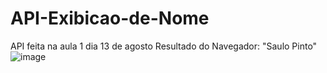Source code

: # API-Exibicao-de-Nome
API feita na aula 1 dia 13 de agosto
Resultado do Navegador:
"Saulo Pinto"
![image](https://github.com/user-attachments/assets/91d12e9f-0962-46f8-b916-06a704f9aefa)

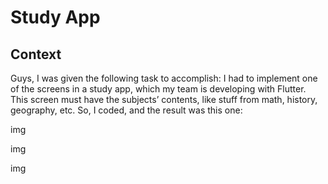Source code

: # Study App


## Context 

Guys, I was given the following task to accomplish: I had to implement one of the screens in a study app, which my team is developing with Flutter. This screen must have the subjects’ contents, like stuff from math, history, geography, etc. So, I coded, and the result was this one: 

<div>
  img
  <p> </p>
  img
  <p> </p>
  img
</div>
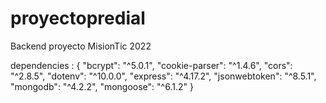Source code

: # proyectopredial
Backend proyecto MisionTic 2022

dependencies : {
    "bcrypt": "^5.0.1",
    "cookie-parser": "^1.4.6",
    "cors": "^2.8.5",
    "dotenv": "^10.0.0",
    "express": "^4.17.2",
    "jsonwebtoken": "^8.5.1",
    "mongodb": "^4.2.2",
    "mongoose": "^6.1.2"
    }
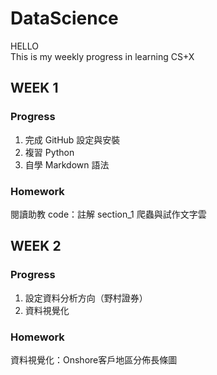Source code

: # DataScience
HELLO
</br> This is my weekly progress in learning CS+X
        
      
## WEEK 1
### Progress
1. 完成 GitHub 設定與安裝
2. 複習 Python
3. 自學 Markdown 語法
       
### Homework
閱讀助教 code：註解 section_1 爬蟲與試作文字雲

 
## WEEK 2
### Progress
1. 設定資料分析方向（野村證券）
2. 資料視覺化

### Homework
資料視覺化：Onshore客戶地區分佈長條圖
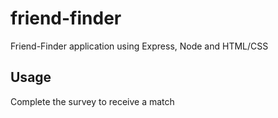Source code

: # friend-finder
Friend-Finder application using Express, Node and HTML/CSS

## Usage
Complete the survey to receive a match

☆ ☆ ☆

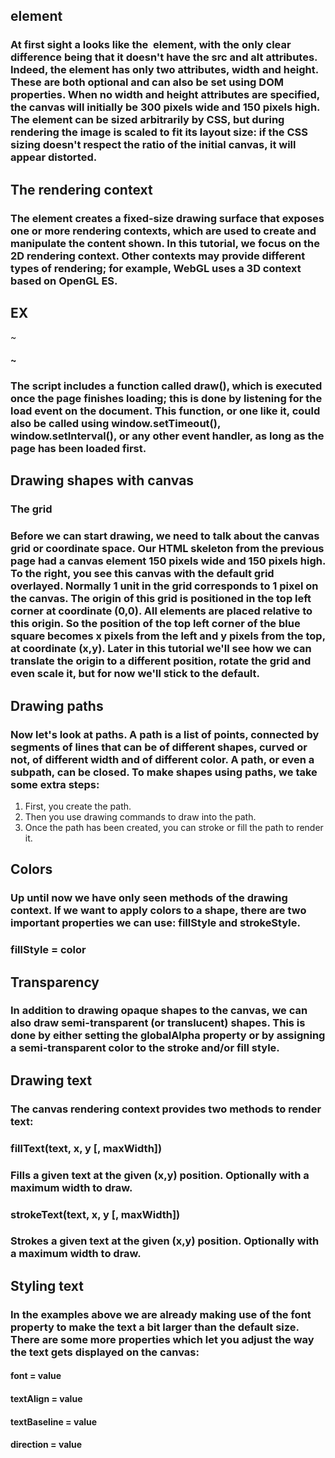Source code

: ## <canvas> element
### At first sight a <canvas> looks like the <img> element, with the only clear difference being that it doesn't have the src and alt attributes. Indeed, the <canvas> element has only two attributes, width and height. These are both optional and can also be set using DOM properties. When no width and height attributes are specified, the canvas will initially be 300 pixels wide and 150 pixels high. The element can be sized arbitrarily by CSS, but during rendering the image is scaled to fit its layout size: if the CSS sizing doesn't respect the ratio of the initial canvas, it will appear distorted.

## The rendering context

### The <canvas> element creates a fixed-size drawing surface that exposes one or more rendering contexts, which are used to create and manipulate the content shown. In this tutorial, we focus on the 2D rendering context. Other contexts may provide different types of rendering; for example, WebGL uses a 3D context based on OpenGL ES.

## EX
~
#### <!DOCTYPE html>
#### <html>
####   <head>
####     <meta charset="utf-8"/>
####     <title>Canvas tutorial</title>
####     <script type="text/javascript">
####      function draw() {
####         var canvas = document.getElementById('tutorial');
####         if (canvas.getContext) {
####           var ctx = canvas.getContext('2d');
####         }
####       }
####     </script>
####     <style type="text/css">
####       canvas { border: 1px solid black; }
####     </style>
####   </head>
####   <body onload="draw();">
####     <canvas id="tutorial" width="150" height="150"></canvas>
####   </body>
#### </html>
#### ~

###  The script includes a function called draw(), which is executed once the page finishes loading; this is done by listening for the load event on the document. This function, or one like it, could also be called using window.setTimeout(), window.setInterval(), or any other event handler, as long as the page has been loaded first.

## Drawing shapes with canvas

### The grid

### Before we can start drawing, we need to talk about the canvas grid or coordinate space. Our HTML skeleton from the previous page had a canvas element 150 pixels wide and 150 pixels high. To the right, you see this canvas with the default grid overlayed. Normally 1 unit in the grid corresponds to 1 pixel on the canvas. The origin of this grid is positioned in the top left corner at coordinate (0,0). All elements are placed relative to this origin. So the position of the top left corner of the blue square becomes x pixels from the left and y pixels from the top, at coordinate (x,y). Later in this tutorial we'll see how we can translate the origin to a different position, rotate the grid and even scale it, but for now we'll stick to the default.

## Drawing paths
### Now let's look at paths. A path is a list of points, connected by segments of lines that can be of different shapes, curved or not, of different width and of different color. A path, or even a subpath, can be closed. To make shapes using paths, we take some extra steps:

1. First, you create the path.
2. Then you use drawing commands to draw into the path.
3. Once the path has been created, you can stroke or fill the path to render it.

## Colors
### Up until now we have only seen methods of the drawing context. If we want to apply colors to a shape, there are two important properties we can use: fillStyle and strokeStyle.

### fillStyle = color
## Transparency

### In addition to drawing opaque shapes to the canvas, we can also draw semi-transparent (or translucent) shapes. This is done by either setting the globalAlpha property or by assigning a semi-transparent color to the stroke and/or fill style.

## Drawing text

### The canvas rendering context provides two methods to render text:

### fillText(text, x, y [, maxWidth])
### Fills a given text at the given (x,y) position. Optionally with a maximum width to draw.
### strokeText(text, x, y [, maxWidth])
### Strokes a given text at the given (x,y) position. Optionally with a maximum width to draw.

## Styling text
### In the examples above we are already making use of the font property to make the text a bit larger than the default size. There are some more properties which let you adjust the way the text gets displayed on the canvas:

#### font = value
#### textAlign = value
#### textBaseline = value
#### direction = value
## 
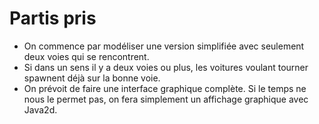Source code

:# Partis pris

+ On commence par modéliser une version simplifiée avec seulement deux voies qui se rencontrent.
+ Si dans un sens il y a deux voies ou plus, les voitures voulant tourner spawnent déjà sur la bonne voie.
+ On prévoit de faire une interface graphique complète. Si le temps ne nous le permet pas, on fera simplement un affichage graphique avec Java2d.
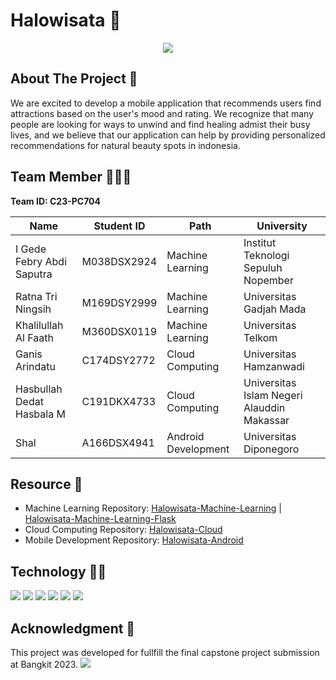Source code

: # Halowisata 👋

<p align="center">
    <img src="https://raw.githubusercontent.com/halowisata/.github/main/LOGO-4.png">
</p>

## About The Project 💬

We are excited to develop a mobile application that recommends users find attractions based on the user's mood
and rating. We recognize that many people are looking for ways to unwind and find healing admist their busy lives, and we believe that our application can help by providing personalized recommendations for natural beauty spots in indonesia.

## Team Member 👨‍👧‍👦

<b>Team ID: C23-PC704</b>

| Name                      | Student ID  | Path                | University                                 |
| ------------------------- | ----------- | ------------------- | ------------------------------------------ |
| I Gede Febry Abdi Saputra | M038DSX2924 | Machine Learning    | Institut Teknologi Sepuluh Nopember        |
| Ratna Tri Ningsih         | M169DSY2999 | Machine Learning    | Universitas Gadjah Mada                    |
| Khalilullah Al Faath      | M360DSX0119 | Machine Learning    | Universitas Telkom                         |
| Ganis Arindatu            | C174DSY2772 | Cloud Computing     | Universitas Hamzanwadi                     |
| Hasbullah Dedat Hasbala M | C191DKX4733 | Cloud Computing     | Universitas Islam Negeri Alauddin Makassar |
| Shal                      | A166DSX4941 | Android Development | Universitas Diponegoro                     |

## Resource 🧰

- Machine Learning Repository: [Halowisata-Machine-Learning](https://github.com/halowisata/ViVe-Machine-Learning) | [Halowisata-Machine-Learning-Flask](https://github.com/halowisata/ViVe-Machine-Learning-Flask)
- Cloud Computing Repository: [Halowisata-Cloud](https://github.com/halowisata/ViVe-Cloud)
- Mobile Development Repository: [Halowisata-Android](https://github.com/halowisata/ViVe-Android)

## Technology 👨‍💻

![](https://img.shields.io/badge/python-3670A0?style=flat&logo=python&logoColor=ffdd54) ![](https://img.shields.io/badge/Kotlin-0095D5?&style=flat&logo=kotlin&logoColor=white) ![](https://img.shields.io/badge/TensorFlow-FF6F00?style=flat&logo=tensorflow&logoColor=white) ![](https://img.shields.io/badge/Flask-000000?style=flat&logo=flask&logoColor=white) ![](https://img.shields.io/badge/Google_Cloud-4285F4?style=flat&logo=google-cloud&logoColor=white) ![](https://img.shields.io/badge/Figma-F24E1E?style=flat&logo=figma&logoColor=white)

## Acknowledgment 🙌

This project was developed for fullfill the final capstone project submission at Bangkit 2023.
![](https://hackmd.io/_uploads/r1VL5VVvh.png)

☆ ☆ ☆

In the listing above, find the line containing "3. 自學 Markdown 語法" and the line containing "Complete the survey to receive a match"; print those lines and every line between them exactly, leaving out pictures.

3. 自學 Markdown 語法
       
### Homework
閱讀助教 code：註解 section_1 爬蟲與試作文字雲

 
## WEEK 2
### Progress
1. 設定資料分析方向（野村證券）
2. 資料視覺化

### Homework
資料視覺化：Onshore客戶地區分佈長條圖
Source code

: # friend-finder
Friend-Finder application using Express, Node and HTML/CSS

## Usage
Complete the survey to receive a match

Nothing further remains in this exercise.